On Mon, 2018-08-20 at 18:13 -0400, Sinan Kaya wrote: > > I proposed this as one of the possible solutions but presence detect is > optional Is it optional on hotplug capable bridges ? I thought it wasn't ... > and also presence detect interrupt can be delivered after We don't care about the interrupt, we just need to look at the value of the change latch. > link layer interrupt as well. No guarantees with respect to the order of > link layer interrupt and presence detect interrupts delivery. > > I instead look at fatal error pending bit in device status register to > decide if the link down was initiated due to a pending fatal error or > somebody actually removed the card. > > If fatal error is pending, wait until it is cleared. If link is healthy, > return gracefully. > > Otherwise, proceed with the hotplug removal. That could work too but it would be safer to also use the change in presence detect if available.
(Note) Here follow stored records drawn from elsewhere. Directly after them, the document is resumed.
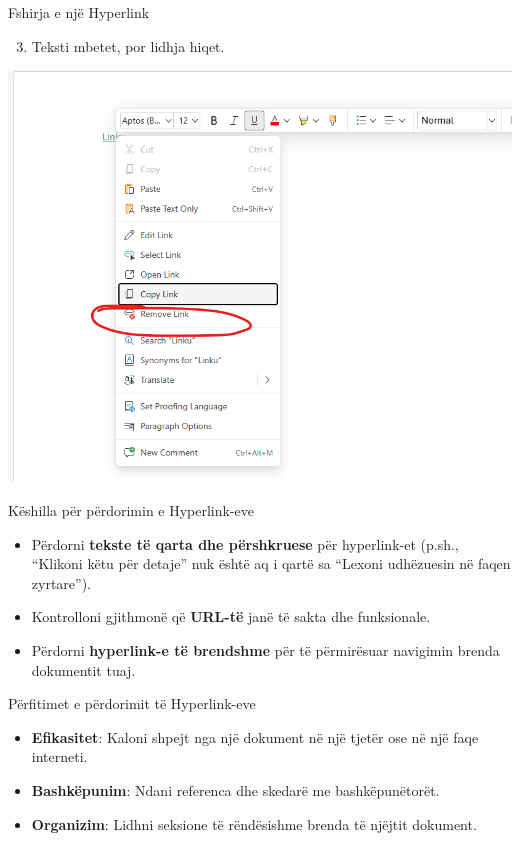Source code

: \documentclass[
  ignorenonframetext,
]{beamer}
\providecommand{\tightlist}{%
  \setlength{\itemsep}{0pt}\setlength{\parskip}{0pt}}
\begin{document}
\begin{frame}{Fshirja e një Hyperlink}
\label{fshirja-e-njuxeb-hyperlink-1}
\begin{enumerate}
\setcounter{enumi}{2}
\tightlist
\item
  Teksti mbetet, por lidhja hiqet.
\end{enumerate}

\includegraphics{./images/word12.png}
\end{frame}

\begin{frame}{Këshilla për përdorimin e Hyperlink-eve}
\label{kuxebshilla-puxebr-puxebrdorimin-e-hyperlink-eve}
\begin{itemize}
\item
  Përdorni \textbf{tekste të qarta dhe përshkruese} për hyperlink-et
  (p.sh., ``Klikoni këtu për detaje'' nuk është aq i qartë sa ``Lexoni
  udhëzuesin në faqen zyrtare'').
\item
  Kontrolloni gjithmonë që \textbf{URL-të} janë të sakta dhe
  funksionale.
\item
  Përdorni \textbf{hyperlink-e të brendshme} për të përmirësuar
  navigimin brenda dokumentit tuaj.
\end{itemize}
\end{frame}

\begin{frame}{Përfitimet e përdorimit të Hyperlink-eve}
\label{puxebrfitimet-e-puxebrdorimit-tuxeb-hyperlink-eve}
\begin{itemize}
\item
  \textbf{Efikasitet}: Kaloni shpejt nga një dokument në një tjetër ose
  në një faqe interneti.
\item
  \textbf{Bashkëpunim}: Ndani referenca dhe skedarë me bashkëpunëtorët.
\item
  \textbf{Organizim}: Lidhni seksione të rëndësishme brenda të njëjtit
  dokument.
\end{itemize}
\end{frame}
\end{document}
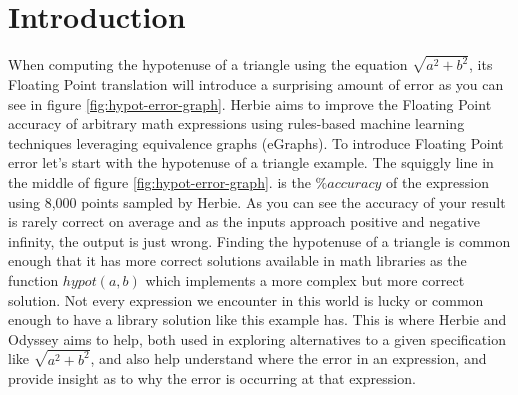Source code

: \documentclass{article}
\begin{document}
\section{Introduction}
When computing the hypotenuse of a triangle using the equation $\sqrt{a^2 + b^2}$, its Floating Point translation will introduce a surprising amount of error as you can see in figure \ref{fig:hypot-error-graph}. Herbie aims to improve the Floating Point accuracy of arbitrary math expressions using rules-based machine learning techniques leveraging equivalence graphs (eGraphs). To introduce Floating Point error let's start with the hypotenuse of a triangle example. The squiggly line in the middle of figure \ref{fig:hypot-error-graph}.  is the $\%accuracy$ of the expression using 8,000 points sampled by Herbie. As you can see the accuracy of your result is rarely correct on average and as the inputs approach positive and negative infinity, the output is just wrong. Finding the hypotenuse of a triangle is common enough that it has more correct solutions available in math libraries as the function $hypot(a,b)$ which implements a more complex but more correct solution. Not every expression we encounter in this world is lucky or common enough to have a library solution like this example has. This is where Herbie and Odyssey \cite{Odyssey} aims to help, both used in exploring alternatives to a given specification like $\sqrt{a^2 + b^2}$, and also help understand where the error in an expression, and provide insight as to why the error is occurring at that expression.
\end{document}
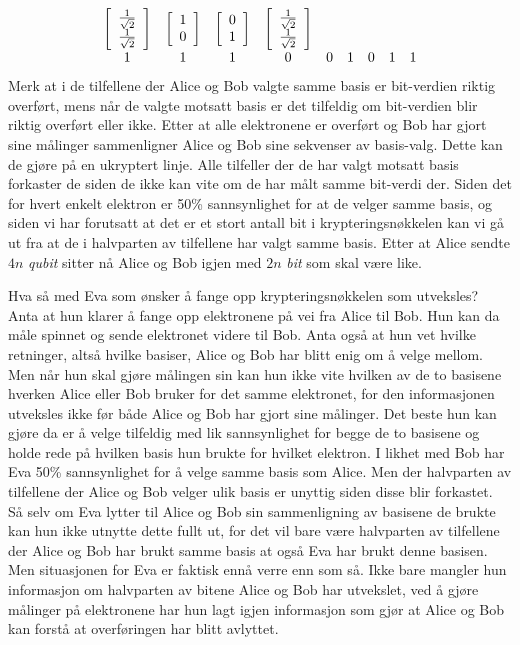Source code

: \begin{displaymath}
\begin{array}{ccccccccc}
	\left[\begin{array}{c}\frac{1}{\sqrt{2}}\\ \frac{1}{\sqrt{2}}\end{array}\right] &
	\left[\begin{array}{c}1\\0\end{array}\right]&
	\left[\begin{array}{c}0\\1\end{array}\right]&
	\left[\begin{array}{c}\frac{1}{\sqrt{2}}\\ \frac{1}{\sqrt{2}}\end{array}\right] \\
	1&1&1&0&0&1&0&1&1 \\
\end{array}
\end{displaymath}
Merk at i de tilfellene der Alice og Bob valgte samme basis er bit-verdien riktig overført, mens når de valgte motsatt basis er det tilfeldig om bit-verdien blir riktig overført eller ikke. Etter at alle elektronene er overført og Bob har gjort sine målinger sammenligner Alice og Bob sine sekvenser av basis-valg. Dette kan de gjøre på en ukryptert linje. Alle tilfeller der de har valgt motsatt basis forkaster de siden de ikke kan vite om de har målt samme bit-verdi der. Siden det for hvert enkelt elektron er 50\% sannsynlighet for at de velger samme basis, og siden vi har forutsatt at det er et stort antall bit i krypteringsnøkkelen kan vi gå ut fra at de i halvparten av tilfellene har valgt samme basis. Etter at Alice sendte $4n$ \emph{qubit} sitter nå Alice og Bob igjen med $2n$ \emph{bit} som skal være like.

Hva så med Eva som ønsker å fange opp krypteringsnøkkelen som utveksles? Anta at hun klarer å fange opp elektronene på vei fra Alice til Bob. Hun kan da måle spinnet og sende elektronet videre til Bob. Anta også at hun vet hvilke retninger, altså hvilke basiser, Alice og Bob har blitt enig om å velge mellom. Men når hun skal gjøre målingen sin kan hun ikke vite hvilken av de to basisene hverken Alice eller Bob bruker for det samme elektronet, for den informasjonen utveksles ikke før både Alice og Bob har gjort sine målinger. Det beste hun kan gjøre da er å velge tilfeldig med lik sannsynlighet for begge de to basisene og holde rede på hvilken basis hun brukte for hvilket elektron. I likhet med Bob har Eva 50\% sannsynlighet for å velge samme basis som Alice. Men der halvparten av tilfellene der Alice og Bob velger ulik basis er unyttig siden disse blir forkastet. Så selv om Eva lytter til Alice og Bob sin sammenligning av basisene de brukte kan hun ikke utnytte dette fullt ut, for det vil bare være halvparten av tilfellene der Alice og Bob har brukt samme basis at også Eva har brukt denne basisen. Men situasjonen for Eva er faktisk ennå verre enn som så. Ikke bare mangler hun informasjon om halvparten av bitene Alice og Bob har utvekslet, ved å gjøre målinger på elektronene har hun lagt igjen informasjon som gjør at Alice og Bob kan forstå at overføringen har blitt avlyttet.

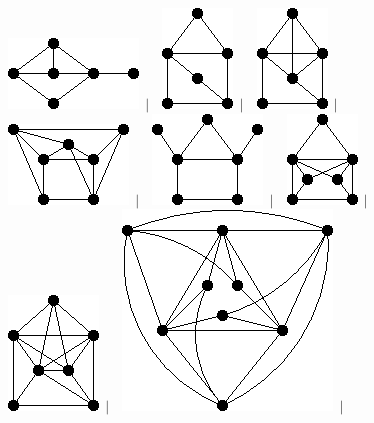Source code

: \documentclass[11pt,paper=b5,footinclude,headinclude]{scrbook} %
\newtheorem{ex}{Vaja\hypertarget{sol:\theex}}[chapter]
\begin{document}
\begin{ex}
\begin{figure}
\includegraphics[scale=0.5]{smallGraphs/g_co-X170.png}$\,\mid\,$\
\includegraphics[scale=0.5]{smallGraphs/g_co-X171.png}$\,\mid\,$\
\includegraphics[scale=0.5]{smallGraphs/g_co-X172.png}$\,\mid\,$\
\includegraphics[scale=0.5]{smallGraphs/g_co-X173.png}$\,\mid\,$\
\includegraphics[scale=0.5]{smallGraphs/g_co-X175.png}$\,\mid\,$\
\includegraphics[scale=0.5]{smallGraphs/g_co-X176.png}$\,\mid\,$\
\includegraphics[scale=0.5]{smallGraphs/g_co-X177.png}$\,\mid\,$\
\includegraphics[scale=0.5]{smallGraphs/g_co-X179.png}$\,\mid\,$\

\end{figure}
\end{ex}
\end{document}
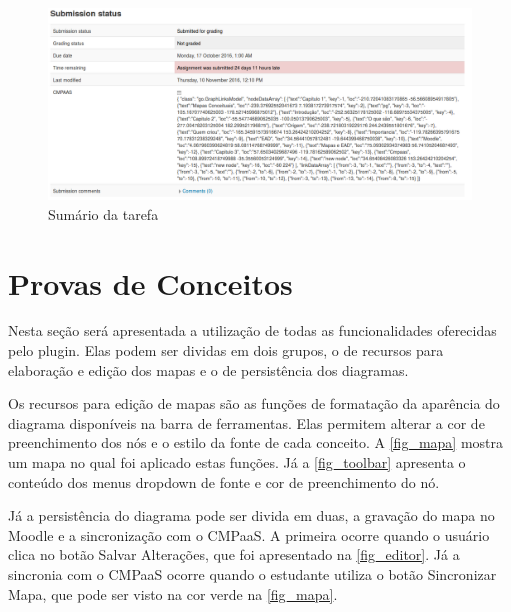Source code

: \documentclass[
	12pt,				%
	openright,			%
	oneside,			%
	a4paper,			%
	english,			%
	french,				%
	spanish,			%
	brazil				%
	]{abntex2}
\begin{document}
\begin{figure}[htb]
	\caption{\label{fig_sumario} Sumário da tarefa}
	\begin{center}
		\includegraphics[scale=0.3]{sumario.png}
	\end{center}
\end{figure}

\section{Provas de Conceitos}

Nesta seção será apresentada a utilização de todas as funcionalidades oferecidas pelo plugin. Elas podem ser dividas em dois grupos, o de recursos para elaboração e edição dos mapas e o de persistência dos diagramas.

Os recursos para edição de mapas são as funções de formatação da aparência do diagrama disponíveis na barra de ferramentas. Elas permitem alterar a cor de preenchimento dos nós e o estilo da fonte de cada conceito. A \autoref{fig_mapa} mostra um mapa no qual foi aplicado estas funções. Já a \autoref{fig_toolbar} apresenta o conteúdo dos menus dropdown de fonte e cor de preenchimento do nó.

Já a persistência do diagrama pode ser divida em duas, a gravação do mapa no Moodle e a sincronização com o CMPaaS. A primeira ocorre quando o usuário clica no botão Salvar Alterações, que foi apresentado na \autoref{fig_editor}. Já a sincronia com o CMPaaS ocorre quando o estudante utiliza o botão Sincronizar Mapa, que pode ser visto na cor verde na \autoref{fig_mapa}.
\end{document}
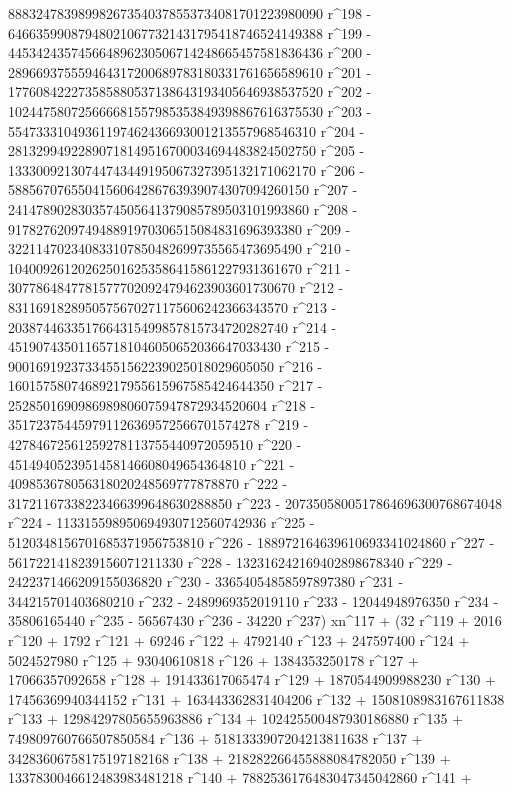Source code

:        888324783989982673540378553734081701223980090 r^198 - 
       646635990879480210677321431795418746524149388 r^199 - 
       445342435745664896230506714248665457581836436 r^200 - 
       289669375559464317200689783180331761656589610 r^201 - 
       177608422273585880537138643193405646938537520 r^202 - 
       102447580725666681557985353849398867616375530 r^203 - 
       55473331049361197462436693001213557968546310 r^204 - 
       28132994922890718149516700034694483824502750 r^205 - 
       13330092130744743449195067327395132171062170 r^206 - 
       5885670765504156064286763939074307094260150 r^207 - 
       2414789028303574505641379085789503101993860 r^208 - 
       917827620974948891970306515084831696393380 r^209 - 
       322114702340833107850482699735565473695490 r^210 - 
       104009261202625016253586415861227931361670 r^211 - 
       30778648477815777020924794623903601730670 r^212 - 
       8311691828950575670271175606242366343570 r^213 - 
       2038744633517664315499857815734720282740 r^214 - 
       451907435011657181046050652036647033430 r^215 - 
       90016919237334551562239025018029605050 r^216 - 
       16015758074689217955615967585424644350 r^217 - 
       2528501690986989806075947872934520604 r^218 - 
       351723754459791126369572566701574278 r^219 - 
       42784672561259278113755440972059510 r^220 - 
       4514940523951458146608049654364810 r^221 - 
       409853678056318020248569777878870 r^222 - 
       31721167338223466399648630288850 r^223 - 
       2073505800517864696300768674048 r^224 - 
       113315598950694930712560742936 r^225 - 
       5120348156701685371956753810 r^226 - 
       188972164639610693341024860 r^227 - 
       5617221418239156071211330 r^228 - 
       132316242169402898678340 r^229 - 
       2422371466209155036820 r^230 - 33654054858597897380 r^231 - 
       344215701403680210 r^232 - 2489969352019110 r^233 - 
       12044948976350 r^234 - 35806165440 r^235 - 56567430 r^236 - 
       34220 r^237) xn^117 + (32 r^119 + 2016 r^120 + 1792 r^121 + 
       69246 r^122 + 4792140 r^123 + 247597400 r^124 + 
       5024527980 r^125 + 93040610818 r^126 + 1384353250178 r^127 + 
       17066357092658 r^128 + 191433617065474 r^129 + 
       1870544909988230 r^130 + 17456369940344152 r^131 + 
       163443362831404206 r^132 + 1508108983167611838 r^133 + 
       12984297805655963886 r^134 + 102425500487930186880 r^135 + 
       749809760766507850584 r^136 + 5181333907204213811638 r^137 + 
       34283606758175197182168 r^138 + 
       218282266455888084782050 r^139 + 
       1337830046612483983481218 r^140 + 
       7882536176483047345042860 r^141 + 
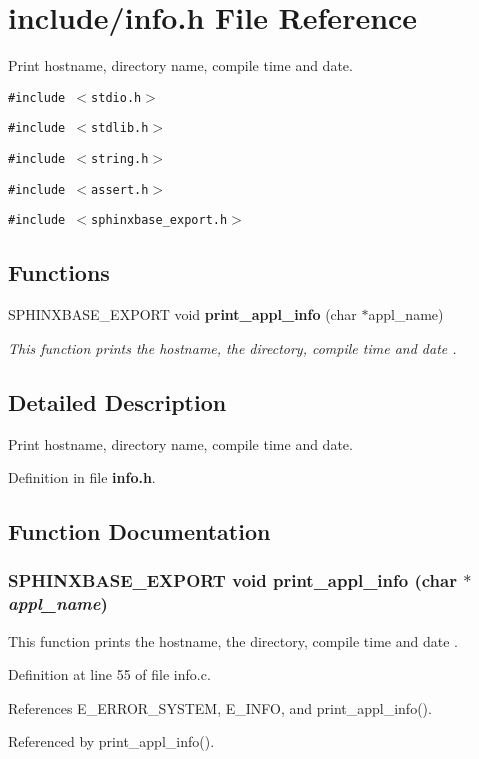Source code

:\section{include/info.h File Reference}
\label{info_8h}
Print hostname, directory name, compile time and date.  


{\tt \#include $<$stdio.h$>$}\par
{\tt \#include $<$stdlib.h$>$}\par
{\tt \#include $<$string.h$>$}\par
{\tt \#include $<$assert.h$>$}\par
{\tt \#include $<$sphinxbase\_\-export.h$>$}\par
\subsection*{Functions}
\begin{CompactItemize}
\item 
SPHINXBASE\_\-EXPORT void {\bf print\_\-appl\_\-info} (char $\ast$appl\_\-name)
\begin{CompactList}\small\item\em This function prints the hostname, the directory, compile time and date . \item\end{CompactList}\end{CompactItemize}


\subsection{Detailed Description}
Print hostname, directory name, compile time and date. 



Definition in file {\bf info.h}.

\subsection{Function Documentation}
\subsubsection[{print\_\-appl\_\-info}]{\setlength{\rightskip}{0pt plus 5cm}SPHINXBASE\_\-EXPORT void print\_\-appl\_\-info (char $\ast$ {\em appl\_\-name})}\label{info_8h_997bdb77d55433471acc38ea58bc34ce}


This function prints the hostname, the directory, compile time and date . 



Definition at line 55 of file info.c.

References E\_\-ERROR\_\-SYSTEM, E\_\-INFO, and print\_\-appl\_\-info().

Referenced by print\_\-appl\_\-info().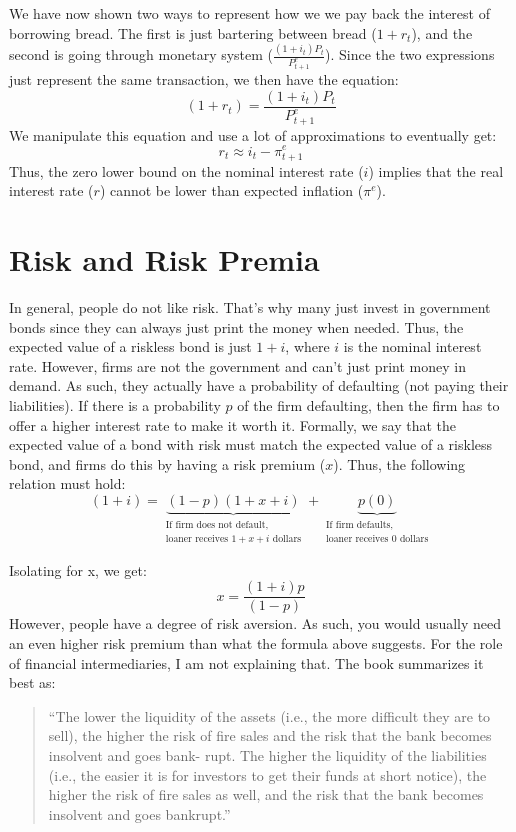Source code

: \documentclass{extarticle}
\begin{document}
We have now shown two ways to represent how we we pay back the interest of borrowing bread. The first is just bartering between bread ($1+r_t$), and the second is going through monetary system ($\frac{(1+i_t)P_t}{P^e_{t+1}}$). Since the two expressions just represent the same transaction, we then have the equation:
$$(1+r_t) = \frac{(1+i_t)P_t}{P^e_{t+1}}$$
We manipulate this equation and use a lot of approximations to eventually get:
$$r_t \approx i_t - \pi^e_{t+1}$$
Thus, the zero lower bound on the nominal interest rate ($i$) implies that the real interest rate ($r$) cannot be lower than expected inflation ($\pi^e$).
\section{Risk and Risk Premia}
In general, people do not like risk. That's why many just invest in government bonds since they can always just print the money when needed. Thus, the expected value of a riskless bond is just $1+i$, where $i$ is the nominal interest rate. However, firms are not the government and can't just print money in demand. As such, they actually have a probability of defaulting (not paying their liabilities). If there is a probability $p$ of the firm defaulting, then the firm has to offer a higher interest rate to make it worth it. Formally, we say that the expected value of a bond with risk must match the expected value of a riskless bond, and firms do this by having a risk premium ($x$). Thus, the following relation must hold:
$$
(1+i) =
\underbrace{(1-p)(1+x+i)}_{\substack{\text{If firm does not default,}\\ \text{loaner receives $1+x+i$ dollars}}}
+
\underbrace{p(0)}_{\substack{\text{If firm defaults,}\\ \text{loaner receives 0 dollars}}}
$$

Isolating for x, we get:
$$x = \frac{(1+i)p}{(1-p)}$$
However, people have a degree of risk aversion. As such, you would usually need an even higher risk premium than what the formula above suggests. For the role of financial intermediaries, I am not explaining that. The book summarizes it best as:
\begin{quote}
``The lower the liquidity of the assets (i.e., the more difficult they are to sell), the
higher the risk of fire sales and the risk that the bank becomes insolvent and goes bank-
rupt. The higher the liquidity of the liabilities (i.e., the easier it is for investors to get their
funds at short notice), the higher the risk of fire sales as well, and the risk that the bank
becomes insolvent and goes bankrupt.''
\end{quote}
\end{document}
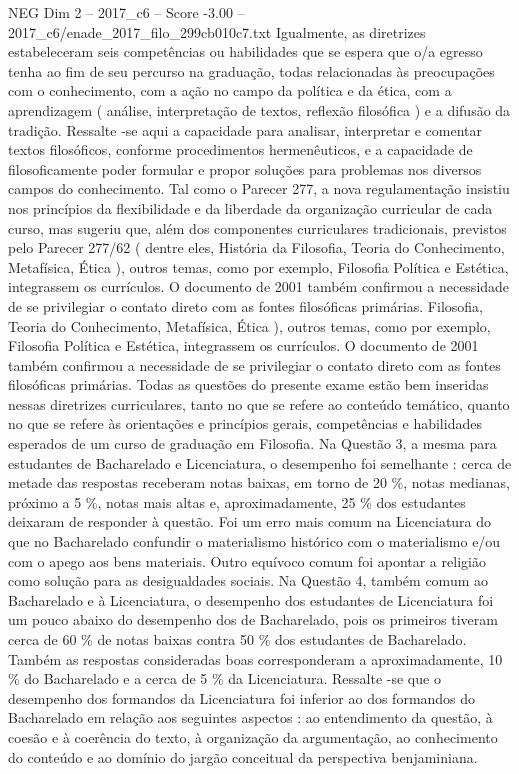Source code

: \begin{textsample}{NEG Dim 2 – 2017\_c6 – Score -3.00 – 2017\_c6/enade\_2017\_filo\_299cb010c7.txt}
Igualmente, as diretrizes estabeleceram seis competências ou habilidades que se espera que o/a egresso tenha ao fim de seu percurso na graduação, todas relacionadas às preocupações com o conhecimento, com a ação no campo da política e da ética, com a aprendizagem ( análise, interpretação de textos, reflexão filosófica ) e a difusão da tradição.
Ressalte -se aqui a capacidade para analisar, interpretar e comentar textos filosóficos, conforme procedimentos hermenêuticos, e a capacidade de filosoficamente poder formular e propor soluções para problemas nos diversos campos do conhecimento.
Tal como o Parecer 277, a nova regulamentação insistiu nos princípios da flexibilidade e da liberdade da organização curricular de cada curso, mas sugeriu que, além dos componentes curriculares tradicionais, previstos pelo Parecer 277/62 ( dentre eles, História da Filosofia, Teoria do Conhecimento, Metafísica, Ética ), outros temas, como por exemplo, Filosofia Política e Estética, integrassem os currículos.
O documento de 2001 também confirmou a necessidade de se privilegiar o contato direto com as fontes filosóficas primárias.
Filosofia, Teoria do Conhecimento, Metafísica, Ética ), outros temas, como por exemplo, Filosofia Política e Estética, integrassem os currículos.
O documento de 2001 também confirmou a necessidade de se privilegiar o contato direto com as fontes filosóficas primárias.
Todas as questões do presente exame estão bem inseridas nessas diretrizes curriculares, tanto no que se refere ao conteúdo temático, quanto no que se refere às orientações e princípios gerais, competências e habilidades esperados de um curso de graduação em Filosofia.
Na Questão 3, a mesma para estudantes de Bacharelado e Licenciatura, o desempenho foi semelhante : cerca de metade das respostas receberam notas baixas, em torno de 20 \%, notas medianas, próximo a 5 \%, notas mais altas e, aproximadamente, 25 \% dos estudantes deixaram de responder à questão.
Foi um erro mais comum na Licenciatura do que no Bacharelado confundir o materialismo histórico com o materialismo e/ou com o apego aos bens materiais.
Outro equívoco comum foi apontar a religião como solução para as desigualdades sociais.
Na Questão 4, também comum ao Bacharelado e à Licenciatura, o desempenho dos estudantes de Licenciatura foi um pouco abaixo do desempenho dos de Bacharelado, pois os primeiros tiveram cerca de 60 \% de notas baixas contra 50 \% dos estudantes de Bacharelado.
Também as respostas consideradas boas corresponderam a aproximadamente, 10 \% do Bacharelado e a cerca de 5 \% da Licenciatura.
Ressalte -se que o desempenho dos formandos da Licenciatura foi inferior ao dos formandos do Bacharelado em relação aos seguintes aspectos : ao entendimento da questão, à coesão e à coerência do texto, à organização da argumentação, ao conhecimento do conteúdo e ao domínio do jargão conceitual da perspectiva benjaminiana.

\end{textsample}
Cheers, Ben.
On Mon, 2018-08-20 at 16:13 -0600, Keith Busch wrote: > > There might be some potential here. > > There actualy is a Slot Status Presence Detect State (PDS), but it isn't > latched. The link and presence change (PDC) are latched. > > A potential problem may be a PDC event handling observes PDS set to the > last known state if the remove + add happens fast enough, and then no > action is taken in the current implementation. > > The DPC capability learned from such issues, and they will latch the > status until acknowledged so those sorts of races are not possible. > > But anyway, maybe we can change pciehp to ignore PDS and always > re-enumerate when PDC is observed, and that may very well simplify a lot > of this. That sounds reasonable to me. Cheers, Ben.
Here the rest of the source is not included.